(Document images with source code)
BEGIN

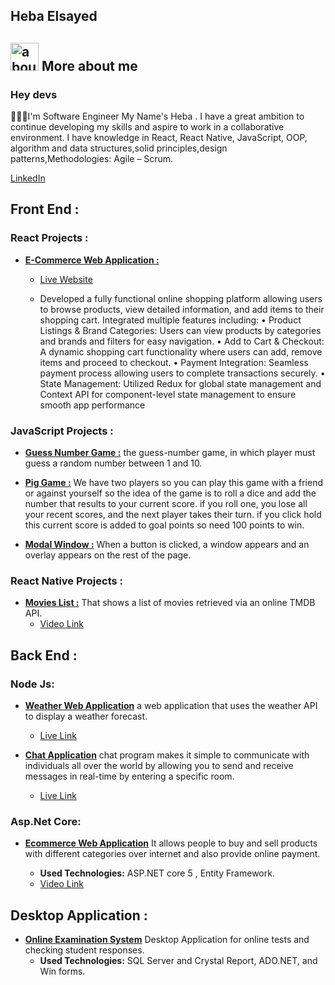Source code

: ## Heba Elsayed 

## <img width="45" alt="about" src="https://raw.github.com/elizarov/elizarov/master/about.png"> More about me



### Hey devs

👨🏼‍💻I'm Software Engineer My Name's Heba . I have a great ambition to continue developing my skills and aspire to work in a collaborative environment. I have knowledge in React, React Native, JavaScript, OOP, algorithm and data structures,solid principles,design patterns,Methodologies: Agile – Scrum.

[LinkedIn](https://www.linkedin.com/in/heba-el-sayed/)

## Front End :
### React Projects :
  - [**E-Commerce Web Application :**](https://github.com/Heba-Elsayed-I/Online-Shopping) 
     - [Live Website](https://heba-elsayed-i.github.io/Online-Shopping/)

      - Developed a fully functional online shopping platform allowing users to browse products, view detailed information, and add items to their shopping cart. Integrated multiple features including:
    •	Product Listings & Brand Categories: Users can view products by categories and brands and filters for easy navigation.
    •	Add to Cart & Checkout: A dynamic shopping cart functionality where users can add, remove items and proceed to checkout.
    •	Payment Integration: Seamless payment process allowing users to complete transactions securely.
    •	State Management: Utilized Redux for global state management and Context API for component-level state management to ensure smooth app performance


### JavaScript Projects :

   - [**Guess Number Game :**](https://github.com/hebaelsayed1098/Guess-My-Number) the guess-number game, in which player must guess a random number between 1 and 10.

   - [**Pig Game :**](https://github.com/hebaelsayed1098/Modal-Javascript) We have two players so you can play this game with a friend or against yourself so the idea     of the game is to roll a dice and add the number that results to your current score. if you roll one, you lose all your recent scores, and the next player takes       their turn. if you click hold this current score is added to goal points so need 100 points to win.

  - [**Modal Window :**](https://github.com/hebaelsayed1098/Modal-Javascript) When a button is clicked, a window appears and an overlay appears on the rest of the page.

### React Native Projects :

  - [**Movies List :**](https://github.com/hebaelsayed1098/TMDB-APP-React-Native) That shows a list of movies retrieved via an online TMDB API.
    - [Video Link](https://drive.google.com/drive/u/0/folders/192GFa136Ie1Z1aIPHImJiE2WPLPVm_k6)

## Back End :

  ### Node Js:

  - [**Weather Web Application**](https://github.com/hebaelsayed1098/weather-app-node.js) a web application that uses the weather API to display a weather forecast.

    - [Live Link](https://h-weather-app.herokuapp.com/)

- [**Chat Application**](https://github.com/hebaelsayed1098/Chat-app-nodejs) chat program makes it simple to communicate with individuals all over the world by           allowing you to send and receive messages in real-time by entering a specific room.
   - [Live Link](https://example-app-chat-iti.herokuapp.com/)

### Asp.Net Core:

 - [**Ecommerce Web Application**](https://github.com/Omniakhalid/E-commerce-website) It allows people to buy and sell products with different categories over             internet and also provide online payment.

      - **Used Technologies:** ASP.NET core 5 , Entity Framework.
      - [Video Link](https://drive.google.com/drive/u/0/folders/1Q10bedJSEGcOX6KrdhnM76wUaTWFgVt3)

## Desktop Application :

- [**Online Examination System**](https://github.com/Omniakhalid/E-commerce-website) Desktop Application for online tests and checking student responses.
  - **Used Technologies:** SQL Server and Crystal Report, ADO.NET, and Win forms.
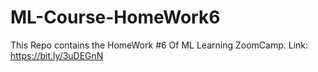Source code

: # ML-Course-HomeWork6
This Repo contains the HomeWork #6 Of ML Learning ZoomCamp. Link: https://bit.ly/3uDEGnN
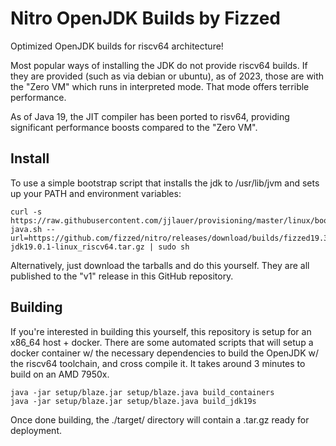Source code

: # Nitro OpenJDK Builds by Fizzed

Optimized OpenJDK builds for riscv64 architecture!

Most popular ways of installing the JDK do not provide riscv64 builds. If they are provided (such as via debian or
ubuntu), as of 2023, those are with the "Zero VM" which runs in interpreted mode. That mode offers terrible performance.

As of Java 19, the JIT compiler has been ported to risv64, providing significant performance boosts compared to the
"Zero VM".

## Install

To use a simple bootstrap script that installs the jdk to /usr/lib/jvm and sets up your PATH and environment variables:
    
    curl -s https://raw.githubusercontent.com/jjlauer/provisioning/master/linux/bootstrap-java.sh --url=https://github.com/fizzed/nitro/releases/download/builds/fizzed19.36-jdk19.0.1-linux_riscv64.tar.gz | sudo sh

Alternatively, just download the tarballs and do this yourself. They are all published to the "v1" release in this 
GitHub repository.

## Building

If you're interested in building this yourself, this repository is setup for an x86_64 host + docker.  There are some
automated scripts that will setup a docker container w/ the necessary dependencies to build the OpenJDK w/ the riscv64
toolchain, and cross compile it.  It takes around 3 minutes to build on an AMD 7950x.

    java -jar setup/blaze.jar setup/blaze.java build_containers
    java -jar setup/blaze.jar setup/blaze.java build_jdk19s
    
Once done building, the ./target/ directory will contain a .tar.gz ready for deployment.
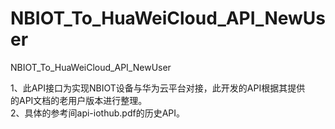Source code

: # NBIOT_To_HuaWeiCloud_API_NewUser   
NBIOT_To_HuaWeiCloud_API_NewUser             
                              
1、此API接口为实现NBIOT设备与华为云平台对接，此开发的API根据其提供          
   的API文档的老用户版本进行整理。                            
2、具体的参考间api-iothub.pdf的历史API。                                      
                          





         
      
           
                 
 
     
      
    
    
    
  
                                       
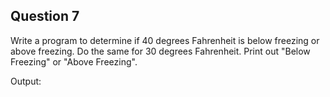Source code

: ## Question 7

Write a program to determine if 40 degrees Fahrenheit is below freezing or above freezing. Do the same for 30 degrees Fahrenheit. Print out "Below Freezing" or "Above Freezing".

Output:
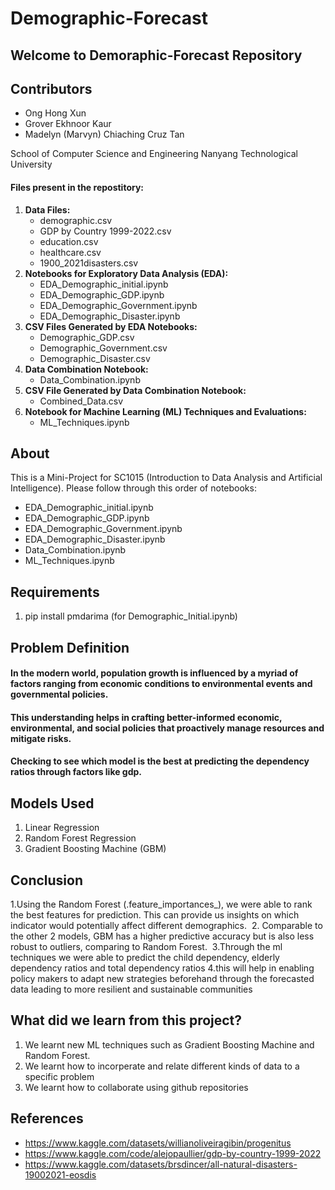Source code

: # Demographic-Forecast
## Welcome to Demoraphic-Forecast Repository

## Contributors
- Ong Hong Xun
- Grover Ekhnoor Kaur
- Madelyn (Marvyn) Chiaching Cruz Tan

School of Computer Science and Engineering
Nanyang Technological University

#### Files present in the repostitory:
1. **Data Files:**
    - demographic.csv
    - GDP by Country 1999-2022.csv
    - education.csv
    - healthcare.csv
    - 1900_2021disasters.csv
2. **Notebooks for Exploratory Data Analysis (EDA):**
    - EDA_Demographic_initial.ipynb
    - EDA_Demographic_GDP.ipynb
    - EDA_Demographic_Government.ipynb
    - EDA_Demographic_Disaster.ipynb
3. **CSV Files Generated by EDA Notebooks:**
    - Demographic_GDP.csv
    - Demographic_Government.csv
    - Demographic_Disaster.csv
4. **Data Combination Notebook:**
    - Data_Combination.ipynb
5. **CSV File Generated by Data Combination Notebook:**
    - Combined_Data.csv
6. **Notebook for Machine Learning (ML) Techniques and Evaluations:**
    - ML_Techniques.ipynb
## About
This is a Mini-Project for SC1015 (Introduction to Data Analysis and Artificial Intelligence). 
Please follow through this order of notebooks:
- EDA_Demographic_initial.ipynb
- EDA_Demographic_GDP.ipynb
- EDA_Demographic_Government.ipynb
- EDA_Demographic_Disaster.ipynb
- Data_Combination.ipynb
- ML_Techniques.ipynb
## Requirements
1. pip install pmdarima (for Demographic_Initial.ipynb)

## Problem Definition
#### In the modern world, population growth is influenced by a myriad of factors ranging from economic conditions to environmental events and governmental policies. 
#### This understanding helps in crafting better-informed economic, environmental, and social policies that proactively manage resources and mitigate risks.
#### Checking to see which model is the best at predicting the dependency ratios through factors like gdp.

## Models Used

1. Linear Regression
2. Random Forest Regression
3. Gradient Boosting Machine (GBM)

## Conclusion
1.Using the Random Forest (.feature_importances_), we were able to rank the best features for prediction. This can provide us insights on which indicator would potentially affect different demographics. 
2. Comparable to the other 2 models, GBM has a higher predictive accuracy but is also less robust to outliers, comparing to Random Forest. 
3.Through the ml techniques we were able to predict the child dependency, elderly dependency ratios and total dependency ratios
4.this will help in enabling policy makers to adapt new strategies beforehand through the forecasted data leading to more resilient and sustainable communities




## What did we learn from this project?
1. We learnt new ML techniques such as Gradient Boosting Machine  and Random Forest.
2. We learnt how to incorperate and relate different kinds of data to a specific problem
3. We learnt how to collaborate using github repositories
## References
- https://www.kaggle.com/datasets/willianoliveiragibin/progenitus
- https://www.kaggle.com/code/alejopaullier/gdp-by-country-1999-2022
- https://www.kaggle.com/datasets/brsdincer/all-natural-disasters-19002021-eosdis
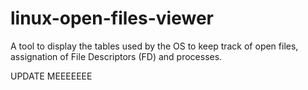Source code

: # linux-open-files-viewer
A tool to display the tables used by the OS to keep track of open files, assignation of File Descriptors (FD) and processes.

UPDATE MEEEEEEE
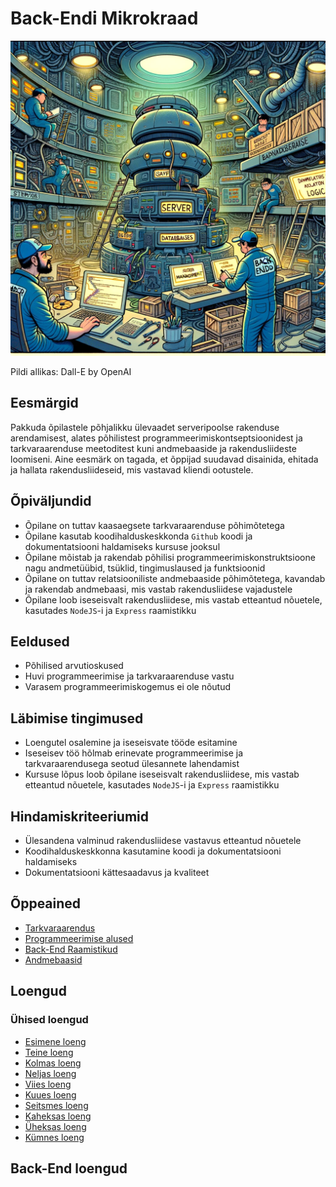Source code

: # Back-Endi Mikrokraad

![Back-End](Back-End.webp)

Pildi allikas: Dall-E by OpenAI

## Eesmärgid

Pakkuda õpilastele põhjalikku ülevaadet serveripoolse rakenduse arendamisest, alates põhilistest programmeerimiskontseptsioonidest ja tarkvaraarenduse meetoditest kuni andmebaaside ja rakendusliideste loomiseni. Aine eesmärk on tagada, et õppijad suudavad disainida, ehitada ja hallata rakendusliideseid, mis vastavad kliendi ootustele.

## Õpiväljundid

- Õpilane on tuttav kaasaegsete tarkvaraarenduse põhimõtetega
- Õpilane kasutab koodihalduskeskkonda `Github` koodi ja dokumentatsiooni haldamiseks kursuse jooksul
- Õpilane mõistab ja rakendab põhilisi programmeerimiskonstruktsioone nagu andmetüübid, tsüklid, tingimuslaused ja funktsioonid
- Õpilane on tuttav relatsiooniliste andmebaaside põhimõtetega, kavandab ja rakendab andmebaasi, mis vastab rakendusliidese vajadustele
- Õpilane loob iseseisvalt rakendusliidese, mis vastab etteantud nõuetele, kasutades `NodeJS`-i ja `Express` raamistikku

## Eeldused

- Põhilised arvutioskused
- Huvi programmeerimise ja tarkvaraarenduse vastu
- Varasem programmeerimiskogemus ei ole nõutud

## Läbimise tingimused

- Loengutel osalemine ja iseseisvate tööde esitamine
- Iseseisev töö hõlmab erinevate programmeerimise ja tarkvaraarendusega seotud ülesannete lahendamist
- Kursuse lõpus loob õpilane iseseisvalt rakendusliidese, mis vastab etteantud nõuetele, kasutades `NodeJS`-i ja `Express` raamistikku

## Hindamiskriteeriumid

- Ülesandena valminud rakendusliidese vastavus etteantud nõuetele
- Koodihalduskeskkonna kasutamine koodi ja dokumentatsiooni haldamiseks
- Dokumentatsiooni kättesaadavus ja kvaliteet

## Õppeained

- [Tarkvaraarendus](../Subjects/Software-Development/README.md)
- [Programmeerimise alused](../Subjects/Programming-Basics/README.md)
- [Back-End Raamistikud](../Subjects/Back-End-Frameworks/README.md)
- [Andmebaasid](../Subjects/Databases/README.md)

## Loengud

### Ühised loengud

- [Esimene loeng](../Lessons/Common-Lessons/Lesson-01/README.md)
- [Teine loeng](../Lessons/Common-Lessons/Lesson-02/README.md)
- [Kolmas loeng](../Lessons/Common-Lessons/Lesson-03/README.md)
- [Neljas loeng](../Lessons/Common-Lessons/Lesson-04/README.md)
- [Viies loeng](../Lessons/Common-Lessons/Lesson-05/README.md)
- [Kuues loeng](../Lessons/Common-Lessons/Lesson-06/README.md)
- [Seitsmes loeng](../Lessons/Common-Lessons/Lesson-07/README.md)
- [Kaheksas loeng](../Lessons/Common-Lessons/Lesson-08/README.md)
- [Üheksas loeng](../Lessons/Common-Lessons/Lesson-09/README.md)
- [Kümnes loeng](../Lessons/Common-Lessons/Lesson-10/README.md)

## Back-End loengud
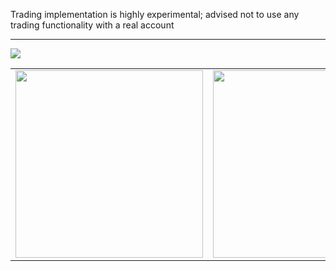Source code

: Trading implementation is highly experimental; advised not to use any trading functionality with a real account
***
<img src="https://github.com/akenshaw/iced-trade/assets/63060680/55c4d4db-636d-4228-90cf-10671b8438b3">

<table>
  <tr>
    <td valign="top"><img src="https://github.com/akenshaw/iced-trade/assets/63060680/664c56bd-cd2c-4f6e-838f-924089046f4b" height="300"></td>
    <td valign="top"><img src="https://github.com/akenshaw/iced-trade/assets/63060680/e7b55751-b547-4548-ac95-5348c6c60385" height="300"></td>
  </tr>
</table>
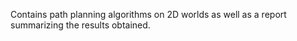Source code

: Contains path planning algorithms on 2D worlds as well as a report summarizing the results obtained.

END

- _Problem requirements_: Look back at the entries above. Retype the line with "## Õppeained", the line with "- [Kuues loeng](../Lessons/Common-Lessons/Lesson-06/README.md)", and all lines in between.

- _Answer space_:
## Õppeained

- [Tarkvaraarendus](../Subjects/Software-Development/README.md)
- [Programmeerimise alused](../Subjects/Programming-Basics/README.md)
- [Back-End Raamistikud](../Subjects/Back-End-Frameworks/README.md)
- [Andmebaasid](../Subjects/Databases/README.md)

## Loengud

### Ühised loengud

- [Esimene loeng](../Lessons/Common-Lessons/Lesson-01/README.md)
- [Teine loeng](../Lessons/Common-Lessons/Lesson-02/README.md)
- [Kolmas loeng](../Lessons/Common-Lessons/Lesson-03/README.md)
- [Neljas loeng](../Lessons/Common-Lessons/Lesson-04/README.md)
- [Viies loeng](../Lessons/Common-Lessons/Lesson-05/README.md)
- [Kuues loeng](../Lessons/Common-Lessons/Lesson-06/README.md)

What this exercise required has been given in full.